Le temps de la provocation médiatique semble avoir laissé place à celui de la rigueur judiciaire. L’arrestation de Stellio Gilles Robert Capo Chichi, plus connu sous le nom de Kémi Séba, ce mercredi 15 avril à Johannesburg, n’est pas un simple fait divers. C’est l’épilogue provisoire d’une dérive qui, selon les autorités béninoises, a franchi le seuil de la criminalité d’État. Aujourd’hui, Cotonou exige son extradition immédiate pour répondre de crimes qui ne relèvent plus de l’opinion, mais du terrorisme.

Le Bénin réclame des comptes : une procédure d’extradition lancée

La diplomatie béninoise a activé tous les leviers internationaux pour ramener l’individu sur son sol natal. Le dossier transmis aux autorités sud-africaines est accablant. Il lie directement l’activiste à la tentative de putsch sanglant de décembre 2025.

En agissant comme le porte-voix des mutins, Kémi Séba n’a pas seulement exercé sa liberté d’expression ; il est accusé d’avoir été la cheville ouvrière d’une entreprise séditieuse visant à renverser l’ordre constitutionnel par la force. Pour Cotonou, il représente désormais le visage civil d’une menace armée concrète.

Accusations de terrorisme et liaisons dangereuses

Les griefs portés par le gouvernement béninois prennent désormais une dimension sécuritaire régionale :

  • Connivences terroristes : Les services de renseignement soupçonnent Séba d’avoir tissé des liens avec des réseaux cherchant à déstabiliser le littoral africain en y important les méthodes violentes observées dans le Sahel.
  • Idéologies de haine : La justice souligne une dérive extrémiste raciste constante dans ses prises de parole. Cette rhétorique identitaire radicale est perçue comme un instrument de division nationale, visant à fracturer la cohésion sociale du Bénin au profit d’intérêts extérieurs.

La controverse du passeport diplomatique

L’usage d’un passeport diplomatique nigérien pour tenter d’échapper à la justice est dénoncé par les autorités comme une imposture manifeste. En s’abritant derrière son statut de « Conseiller Spécial » du Général Tiani, l’activiste chercherait à transformer une fonction honorifique en un bouclier d’impunité.

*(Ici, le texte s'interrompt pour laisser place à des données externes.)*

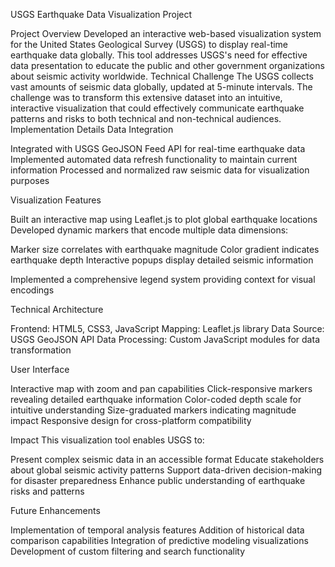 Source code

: USGS Earthquake Data Visualization Project

Project Overview
Developed an interactive web-based visualization system for the United States Geological Survey (USGS) to display real-time earthquake data globally. This tool addresses USGS's need for effective data presentation to educate the public and other government organizations about seismic activity worldwide.
Technical Challenge
The USGS collects vast amounts of seismic data globally, updated at 5-minute intervals. The challenge was to transform this extensive dataset into an intuitive, interactive visualization that could effectively communicate earthquake patterns and risks to both technical and non-technical audiences.
Implementation Details
Data Integration

Integrated with USGS GeoJSON Feed API for real-time earthquake data
Implemented automated data refresh functionality to maintain current information
Processed and normalized raw seismic data for visualization purposes

Visualization Features

Built an interactive map using Leaflet.js to plot global earthquake locations
Developed dynamic markers that encode multiple data dimensions:

Marker size correlates with earthquake magnitude
Color gradient indicates earthquake depth
Interactive popups display detailed seismic information


Implemented a comprehensive legend system providing context for visual encodings

Technical Architecture

Frontend: HTML5, CSS3, JavaScript
Mapping: Leaflet.js library
Data Source: USGS GeoJSON API
Data Processing: Custom JavaScript modules for data transformation

User Interface

Interactive map with zoom and pan capabilities
Click-responsive markers revealing detailed earthquake information
Color-coded depth scale for intuitive understanding
Size-graduated markers indicating magnitude impact
Responsive design for cross-platform compatibility

Impact
This visualization tool enables USGS to:

Present complex seismic data in an accessible format
Educate stakeholders about global seismic activity patterns
Support data-driven decision-making for disaster preparedness
Enhance public understanding of earthquake risks and patterns

Future Enhancements

Implementation of temporal analysis features
Addition of historical data comparison capabilities
Integration of predictive modeling visualizations
Development of custom filtering and search functionality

La position de Cotonou est sans équivoque : la solidarité africaine ne peut servir de refuge à ceux qui prônent le chaos. L’Afrique du Sud est ainsi appelée à honorer les conventions internationales de lutte contre le terrorisme plutôt que de valider un document de complaisance utilisé par un individu poursuivi pour sédition.

L’audience du 20 avril : un tournant décisif

L’audience d’extradition prévue le 20 avril à Pretoria constituera un test majeur pour la coopération judiciaire continentale. Sera-t-il transféré pour répondre de ses actes devant les tribunaux béninois ? Pour de nombreux observateurs, cette issue semble nécessaire pour préserver la stabilité des États de la région face au populisme violent.

« Le panafricanisme ne peut pas être le masque du terrorisme. On ne libère pas un peuple en appelant à l’insurrection armée et à la haine raciale », analyse un expert en droit pénal international.

Kémi Séba n’est plus seulement un agitateur en marge du système ; il est désormais au cœur d’une procédure qui pourrait marquer le début de son face-à-face avec la justice souveraine de son pays d’origine.